One note already. The Mac fraction seems suspiciously large in the astronomy world, at least as far as laptops are concerned. Well above the rate they are seen in the wild. Peter Nugent is up next.

Of course, you can feel free to ignore all of this cryptic astrophysics nonsense.

LiveBlogging the IPMU Supernova meeting: Ken Nomoto


10:20
And we’re off. Ken Nomoto is going to tell us about the “Supernova-Progenitor Connection”.
        Supernova density profile is highly dependent on the progenitor: Low mass have steeper envelopes.
        8-10 Msun stars: Super AGB stars (Mcore > 1.07) ONeMg core collapse due to electron capture. At above 10.4 Msun, Ne burning is ignited (Ne flash) in degenerate core... leading to mass ejections? (Nomoto 1984) Origin of very bright type II supernovae (Woosley)?
        Below 10 Msun: no Ne burning. Degenerate ONeMg core. MONeMg=1.35 Msun. Steep density gradient outside degenerate core.
        Electron Capture on ONeMg core: (Miyaji et al. 1980) Electron capture reduces the degenerate electron gas support and leads to collapse. (Picture of Mg lizard eating the e-)
        Kitaura et al. (2006) 9Msun star. Neutrino heating causes weak explosion in spherical model (.1FOE). Mej=0.014 Msun. Overproduction of 90Zr (Hoffman et al 2008).
        Constraints on Ye (Wanajo et al 2008).
        Pastorello et al 2008: Ultra-Faint SNe IIn? M85 OT2006-1 2008S. Also 1997bs, 1999br, etc. (Botticella et al. 2008, Prieto et al. 2008).
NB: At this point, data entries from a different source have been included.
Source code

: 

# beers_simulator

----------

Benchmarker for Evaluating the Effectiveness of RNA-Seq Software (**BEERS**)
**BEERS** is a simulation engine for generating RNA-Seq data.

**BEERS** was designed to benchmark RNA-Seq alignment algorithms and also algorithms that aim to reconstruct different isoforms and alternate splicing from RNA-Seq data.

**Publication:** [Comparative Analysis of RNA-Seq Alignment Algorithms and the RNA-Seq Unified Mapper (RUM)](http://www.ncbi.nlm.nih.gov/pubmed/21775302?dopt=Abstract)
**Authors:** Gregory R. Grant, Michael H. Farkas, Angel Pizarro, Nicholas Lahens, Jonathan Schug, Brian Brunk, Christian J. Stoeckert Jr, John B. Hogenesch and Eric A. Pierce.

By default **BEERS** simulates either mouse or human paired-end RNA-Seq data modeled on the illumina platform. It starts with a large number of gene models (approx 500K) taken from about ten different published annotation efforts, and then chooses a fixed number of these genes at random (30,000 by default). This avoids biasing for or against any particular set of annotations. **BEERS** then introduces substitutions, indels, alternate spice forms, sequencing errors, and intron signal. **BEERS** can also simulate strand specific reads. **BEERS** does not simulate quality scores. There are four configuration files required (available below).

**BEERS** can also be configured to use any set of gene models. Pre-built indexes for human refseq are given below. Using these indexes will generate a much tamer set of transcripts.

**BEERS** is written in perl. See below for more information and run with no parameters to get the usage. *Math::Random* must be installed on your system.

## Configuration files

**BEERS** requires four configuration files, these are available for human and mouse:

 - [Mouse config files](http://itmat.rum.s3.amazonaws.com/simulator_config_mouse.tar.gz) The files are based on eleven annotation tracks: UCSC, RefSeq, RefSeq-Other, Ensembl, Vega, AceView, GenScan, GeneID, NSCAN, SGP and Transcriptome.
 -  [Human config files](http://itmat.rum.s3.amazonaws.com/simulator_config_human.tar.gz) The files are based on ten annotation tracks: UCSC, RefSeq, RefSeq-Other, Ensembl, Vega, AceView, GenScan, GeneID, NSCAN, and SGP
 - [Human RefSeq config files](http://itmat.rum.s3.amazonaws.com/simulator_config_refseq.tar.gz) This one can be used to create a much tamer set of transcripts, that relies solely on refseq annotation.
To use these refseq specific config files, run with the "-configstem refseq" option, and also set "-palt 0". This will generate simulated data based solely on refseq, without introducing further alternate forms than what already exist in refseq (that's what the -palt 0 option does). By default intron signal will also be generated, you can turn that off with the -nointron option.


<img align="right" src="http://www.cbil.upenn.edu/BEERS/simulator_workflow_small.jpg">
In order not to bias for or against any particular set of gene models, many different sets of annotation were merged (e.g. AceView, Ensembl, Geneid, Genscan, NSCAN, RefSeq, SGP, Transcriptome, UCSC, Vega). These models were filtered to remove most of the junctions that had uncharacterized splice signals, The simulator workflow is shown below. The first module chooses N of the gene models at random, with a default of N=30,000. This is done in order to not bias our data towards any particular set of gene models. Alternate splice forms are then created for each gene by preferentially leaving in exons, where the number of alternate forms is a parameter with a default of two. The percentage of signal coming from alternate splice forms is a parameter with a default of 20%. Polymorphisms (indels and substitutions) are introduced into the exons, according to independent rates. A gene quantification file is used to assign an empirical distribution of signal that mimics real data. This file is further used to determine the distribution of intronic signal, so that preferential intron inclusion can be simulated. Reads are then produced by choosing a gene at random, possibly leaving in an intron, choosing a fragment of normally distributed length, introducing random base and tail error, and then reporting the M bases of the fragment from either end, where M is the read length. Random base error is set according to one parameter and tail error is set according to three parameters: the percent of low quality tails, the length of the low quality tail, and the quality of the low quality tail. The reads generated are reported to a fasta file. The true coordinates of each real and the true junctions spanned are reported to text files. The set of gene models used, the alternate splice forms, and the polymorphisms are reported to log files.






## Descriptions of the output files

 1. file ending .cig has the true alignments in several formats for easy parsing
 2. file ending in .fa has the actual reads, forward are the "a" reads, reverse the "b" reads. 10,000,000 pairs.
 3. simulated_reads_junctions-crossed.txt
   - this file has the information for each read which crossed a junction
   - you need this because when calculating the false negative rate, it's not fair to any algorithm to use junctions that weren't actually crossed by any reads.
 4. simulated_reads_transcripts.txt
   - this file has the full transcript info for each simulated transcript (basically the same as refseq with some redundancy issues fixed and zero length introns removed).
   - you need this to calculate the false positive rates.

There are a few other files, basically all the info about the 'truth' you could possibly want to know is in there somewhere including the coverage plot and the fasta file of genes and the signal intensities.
        10-90 (60)Msun stars: Fe Core Collapse... Asphericity. Nomoto et al 06, Limongi et al 00: general agreement in heavy element production. Also Heger &Woosley 08, Umeda & Nomoto 02, Tominaga 08. Mixing and asymmetry. All differ significantly to observations of metal poor stars. (Cayrel et al 2004). Agreement improved by high energy (10 FOE) asymmetric (Mixed) explosion, Tominaga et al 2006). Jet induced nucleosynthesis (Tominaga et al again). Tominaga et al 2007

        Main sequence mass vs Kinetic Energy. Fork diagram. Hypernova branch and Faint SN branch. Also MS mass vs Ni Mass. Again a forked diagram. Ib’s at the branching point?
        Hamuy 2003: Trend in Mej & MNi vs E (FOE).
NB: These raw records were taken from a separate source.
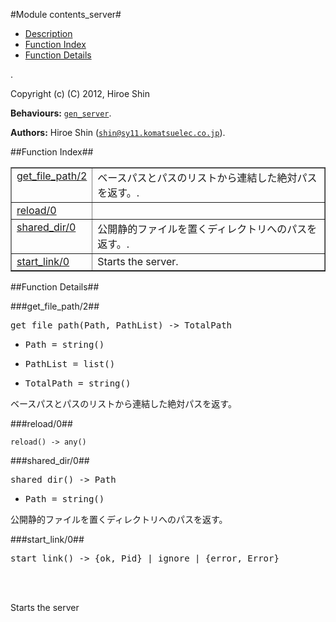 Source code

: 

#Module contents_server#
* [Description](#description)
* [Function Index](#index)
* [Function Details](#functions)


.



Copyright (c) (C) 2012, Hiroe Shin

__Behaviours:__ [`gen_server`](gen_server.md).

__Authors:__ Hiroe Shin ([`shin@sy11.komatsuelec.co.jp`](mailto:shin@sy11.komatsuelec.co.jp)).<a name="index"></a>

##Function Index##


<table width="100%" border="1" cellspacing="0" cellpadding="2" summary="function index"><tr><td valign="top"><a href="#get_file_path-2">get_file_path/2</a></td><td>ベースパスとパスのリストから連結した絶対パスを返す。.</td></tr><tr><td valign="top"><a href="#reload-0">reload/0</a></td><td></td></tr><tr><td valign="top"><a href="#shared_dir-0">shared_dir/0</a></td><td>公開静的ファイルを置くディレクトリへのパスを返す。.</td></tr><tr><td valign="top"><a href="#start_link-0">start_link/0</a></td><td>
Starts the server.</td></tr></table>


<a name="functions"></a>

##Function Details##

<a name="get_file_path-2"></a>

###get_file_path/2##




<pre>get_file_path(Path, PathList) -&gt; TotalPath</pre>
<ul class="definitions"><li><pre>Path = string()</pre></li><li><pre>PathList = list()</pre></li><li><pre>TotalPath = string()</pre></li></ul>



ベースパスとパスのリストから連結した絶対パスを返す。<a name="reload-0"></a>

###reload/0##




`reload() -> any()`

<a name="shared_dir-0"></a>

###shared_dir/0##




<pre>shared_dir() -&gt; Path</pre>
<ul class="definitions"><li><pre>Path = string()</pre></li></ul>



公開静的ファイルを置くディレクトリへのパスを返す。<a name="start_link-0"></a>

###start_link/0##




<pre>start_link() -&gt; {ok, Pid} | ignore | {error, Error}</pre>
<br></br>





Starts the server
        Wolf-Rayet connetion? Ib,Ic. Mass loss vs Angular Momentum loss. ?

        SN 2008D. Ib’s bridging the gap between Hypernovae and normal SNe?

        90-140 Msun stars: Instability in the core. Oscillations leading to Fe Core collapse. (Umeda & Nomoto) (Near e+e- instability region). 30FOE, 5Msun 56Ni (!)

        140-300 Msun stars: Pair Production SNe. Don’t match metal poor stars? Interesting.
        SN 2006gy. (13 Msun Ni mass!?!) CSM Interaction? 64FOE, 15M Ni? Light curve not like Pair production supernovae (Fast, not slow).